## WHAT IS EXPECTED
Search the records below for the word "Habita". Copy each line where it occurs.

## DATASET RECORDS
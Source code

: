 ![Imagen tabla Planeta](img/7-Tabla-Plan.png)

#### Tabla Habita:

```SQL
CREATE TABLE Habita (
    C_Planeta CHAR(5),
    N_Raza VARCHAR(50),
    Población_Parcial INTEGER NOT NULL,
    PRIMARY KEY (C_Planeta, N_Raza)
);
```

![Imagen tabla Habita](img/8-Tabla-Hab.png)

## RESULT
#### Tabla Habita:
CREATE TABLE Habita (
![Imagen tabla Habita](img/8-Tabla-Hab.png)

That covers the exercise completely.